Co do podróży mogę się w pewnym sensie zgodzić, choć miałam na myśli coś innego.
I tu jest właśnie ten kłopot w doprecyzowaniu myśli.
Przez podróż rozumiem świadomy rozwój, bo jeśli mówimy o wyruszeniu w podróż poszukującą pokoju, miłości czy wolności to nie da się tego zrobić nieświadomie, tak jak nie da się nieświadomie pojechać w Tatry.
Niekoniecznie jest więc dla mnie ona tym, że życie rzuca mną jak planktonem, od wyboru do wyboru, pojawiają się konsekwencje itd.
Nie wszyscy ludzie żyją świadomie, w kontakcie ze sferą duchową, bo niektórzy nie mają kontaktu nawet z samymi sobą. Ci, dla mnie, w podróży nie są. Nie twierdzę czy to dobrze, czy źle – zwyczajnie to dostrzegam i tyle.
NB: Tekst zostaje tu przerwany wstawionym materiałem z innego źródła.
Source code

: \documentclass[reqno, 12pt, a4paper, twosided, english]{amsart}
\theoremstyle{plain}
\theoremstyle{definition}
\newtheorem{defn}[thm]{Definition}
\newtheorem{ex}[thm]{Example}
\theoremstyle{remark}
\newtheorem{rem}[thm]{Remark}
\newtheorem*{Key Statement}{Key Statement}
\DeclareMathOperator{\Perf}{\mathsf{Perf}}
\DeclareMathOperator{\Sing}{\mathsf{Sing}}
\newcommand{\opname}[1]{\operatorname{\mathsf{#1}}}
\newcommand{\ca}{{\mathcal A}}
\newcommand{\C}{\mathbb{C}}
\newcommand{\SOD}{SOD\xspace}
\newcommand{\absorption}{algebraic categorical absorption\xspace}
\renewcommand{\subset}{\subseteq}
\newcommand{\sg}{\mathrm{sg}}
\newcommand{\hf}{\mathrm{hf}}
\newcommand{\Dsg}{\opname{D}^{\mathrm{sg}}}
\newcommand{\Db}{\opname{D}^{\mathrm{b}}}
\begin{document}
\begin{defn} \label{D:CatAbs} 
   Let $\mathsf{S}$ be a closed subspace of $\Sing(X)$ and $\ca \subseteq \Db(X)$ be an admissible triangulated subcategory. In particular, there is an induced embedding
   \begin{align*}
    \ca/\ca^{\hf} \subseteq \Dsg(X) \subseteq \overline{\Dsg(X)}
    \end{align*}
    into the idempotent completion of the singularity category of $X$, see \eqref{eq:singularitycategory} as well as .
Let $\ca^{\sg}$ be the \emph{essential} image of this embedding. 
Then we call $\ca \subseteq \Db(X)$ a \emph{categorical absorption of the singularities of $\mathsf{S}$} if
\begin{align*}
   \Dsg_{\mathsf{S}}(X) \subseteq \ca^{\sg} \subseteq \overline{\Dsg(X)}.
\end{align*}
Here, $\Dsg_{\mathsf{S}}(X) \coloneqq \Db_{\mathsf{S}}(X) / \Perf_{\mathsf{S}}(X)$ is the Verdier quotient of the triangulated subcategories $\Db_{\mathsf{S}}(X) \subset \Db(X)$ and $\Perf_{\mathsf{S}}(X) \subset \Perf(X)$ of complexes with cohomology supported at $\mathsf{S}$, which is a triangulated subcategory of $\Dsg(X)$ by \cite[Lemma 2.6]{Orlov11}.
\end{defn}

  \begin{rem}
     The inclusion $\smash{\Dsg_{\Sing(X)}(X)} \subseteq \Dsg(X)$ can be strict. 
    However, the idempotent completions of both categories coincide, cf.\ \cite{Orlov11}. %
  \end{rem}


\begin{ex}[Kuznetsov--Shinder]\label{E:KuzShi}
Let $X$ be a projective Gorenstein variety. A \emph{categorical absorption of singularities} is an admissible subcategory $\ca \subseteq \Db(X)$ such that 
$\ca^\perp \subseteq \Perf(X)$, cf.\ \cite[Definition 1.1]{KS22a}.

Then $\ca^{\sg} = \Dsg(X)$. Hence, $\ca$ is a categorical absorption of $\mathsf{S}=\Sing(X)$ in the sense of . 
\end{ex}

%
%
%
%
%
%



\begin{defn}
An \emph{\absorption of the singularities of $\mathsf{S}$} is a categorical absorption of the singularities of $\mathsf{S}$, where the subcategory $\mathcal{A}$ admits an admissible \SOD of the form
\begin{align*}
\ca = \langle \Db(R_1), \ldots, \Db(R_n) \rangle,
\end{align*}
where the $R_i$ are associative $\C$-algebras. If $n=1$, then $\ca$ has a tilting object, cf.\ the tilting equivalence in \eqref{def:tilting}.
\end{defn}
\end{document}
Każdy człowiek ma swój czas, swoją drogę i albo ją dla siebie wykorzysta tak, albo śmak.
Z pokojem jest podobnie, choć to bardzo złożone pojęcie. Wierzę w to, że człowiek który ma pokój w sobie będzie go niósł. Tak zwyczajnie, bez napinania się, bez przekonywania innych do swojej wersji pokoju – w każdym razie tak jest w buddyźmie.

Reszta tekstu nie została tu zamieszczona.